STEVENSVILLE – Montana Fish, Wildlife and Parks managers believe they may have a long-term solution over fishing access to the Bitterroot River in Stevensville.
The informal site has been plagued with problems for years, but now the new owner who acquired the property is willing to give it to the state. Myla Yahraus, who purchased the adjacent ranch last winter, has a one year lease with the state which allows temporary access, removing the barriers we saw last summer.
FWP told an audience in Stevensville on Wednesday night that if they can work out the details, the location at the Bitterroot Bridge would become a formal FWP fishing access site.
What they’re envisioning would be to use the existing "roughed out" boat launch with improvements like parking and traffic control. There also could even be some primitive camping and pit toilets similar to what exists at most fishing access points.

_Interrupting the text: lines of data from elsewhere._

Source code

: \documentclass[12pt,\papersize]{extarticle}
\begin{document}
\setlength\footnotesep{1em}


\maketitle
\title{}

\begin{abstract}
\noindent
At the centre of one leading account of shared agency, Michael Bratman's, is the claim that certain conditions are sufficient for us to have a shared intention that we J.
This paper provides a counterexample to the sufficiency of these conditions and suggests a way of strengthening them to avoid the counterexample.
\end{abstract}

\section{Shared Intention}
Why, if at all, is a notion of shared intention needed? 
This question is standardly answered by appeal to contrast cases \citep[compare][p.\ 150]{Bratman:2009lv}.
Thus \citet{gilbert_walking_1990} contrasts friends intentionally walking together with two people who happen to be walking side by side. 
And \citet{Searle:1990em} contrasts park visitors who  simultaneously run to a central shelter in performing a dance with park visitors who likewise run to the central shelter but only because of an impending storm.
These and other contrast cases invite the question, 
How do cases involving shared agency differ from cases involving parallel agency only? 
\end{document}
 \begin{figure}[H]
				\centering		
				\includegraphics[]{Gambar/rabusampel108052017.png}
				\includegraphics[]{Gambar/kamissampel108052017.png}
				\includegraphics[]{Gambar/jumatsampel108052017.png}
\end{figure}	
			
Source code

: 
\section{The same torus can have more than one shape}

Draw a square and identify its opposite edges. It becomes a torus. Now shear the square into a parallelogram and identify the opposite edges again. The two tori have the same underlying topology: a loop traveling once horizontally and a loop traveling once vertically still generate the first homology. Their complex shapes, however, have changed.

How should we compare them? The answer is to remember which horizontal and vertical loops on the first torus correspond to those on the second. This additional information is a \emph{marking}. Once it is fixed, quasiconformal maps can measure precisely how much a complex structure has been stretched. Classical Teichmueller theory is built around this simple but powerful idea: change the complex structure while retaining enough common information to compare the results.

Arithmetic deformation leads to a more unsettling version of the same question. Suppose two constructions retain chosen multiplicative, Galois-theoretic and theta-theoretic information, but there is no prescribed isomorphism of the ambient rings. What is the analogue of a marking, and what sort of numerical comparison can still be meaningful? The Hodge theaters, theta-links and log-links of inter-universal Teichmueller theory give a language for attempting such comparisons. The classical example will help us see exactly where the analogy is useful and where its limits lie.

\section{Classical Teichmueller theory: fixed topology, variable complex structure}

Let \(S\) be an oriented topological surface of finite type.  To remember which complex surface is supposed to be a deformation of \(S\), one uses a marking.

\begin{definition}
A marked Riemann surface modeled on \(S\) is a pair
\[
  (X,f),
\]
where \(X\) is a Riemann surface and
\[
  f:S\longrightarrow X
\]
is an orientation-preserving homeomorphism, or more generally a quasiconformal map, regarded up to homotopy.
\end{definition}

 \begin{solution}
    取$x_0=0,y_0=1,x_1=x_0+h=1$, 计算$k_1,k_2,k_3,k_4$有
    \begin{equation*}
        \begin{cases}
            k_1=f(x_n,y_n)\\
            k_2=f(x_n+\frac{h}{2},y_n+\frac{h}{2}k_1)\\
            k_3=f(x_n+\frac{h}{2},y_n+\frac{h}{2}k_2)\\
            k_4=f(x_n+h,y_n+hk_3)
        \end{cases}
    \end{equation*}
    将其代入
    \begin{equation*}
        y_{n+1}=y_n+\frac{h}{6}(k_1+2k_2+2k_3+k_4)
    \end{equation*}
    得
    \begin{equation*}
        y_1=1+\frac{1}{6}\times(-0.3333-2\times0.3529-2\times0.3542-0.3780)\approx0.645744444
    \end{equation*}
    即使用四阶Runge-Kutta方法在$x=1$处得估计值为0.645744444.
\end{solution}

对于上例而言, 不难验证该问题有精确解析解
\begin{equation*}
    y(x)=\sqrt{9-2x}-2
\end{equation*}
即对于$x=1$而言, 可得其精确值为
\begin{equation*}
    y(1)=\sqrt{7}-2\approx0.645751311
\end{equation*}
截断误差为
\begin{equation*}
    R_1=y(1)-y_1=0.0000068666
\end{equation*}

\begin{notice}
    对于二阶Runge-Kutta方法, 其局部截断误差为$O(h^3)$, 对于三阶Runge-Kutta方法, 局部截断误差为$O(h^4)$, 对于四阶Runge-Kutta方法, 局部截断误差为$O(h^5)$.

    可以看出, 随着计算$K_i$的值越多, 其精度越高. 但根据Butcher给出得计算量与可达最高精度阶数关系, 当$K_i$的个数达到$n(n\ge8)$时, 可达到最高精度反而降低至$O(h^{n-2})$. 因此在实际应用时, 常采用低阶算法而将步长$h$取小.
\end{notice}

"It’s a tremendous opportunity. And we need to be considerate of the landowner and realizing there’s a lot of public use at that site and it’s better managed by a public agency," said FWP Region 2 Fisheries Manager Patrick Saffel.
"We’d be doing regular litter pickup, cleaning latrines, maintaining structures. We’ve already had recently a hazard tree that needed to be maintained and the landowner picked up that. Whereas if it was our property we’d be on that," Saffel added.
FWP is just in the early stages of developing the site plan, and how the improvements could be placed alongside the town-owned parks and trails downstream. But if the plans come together in time, the state would like to make the improvements this fall.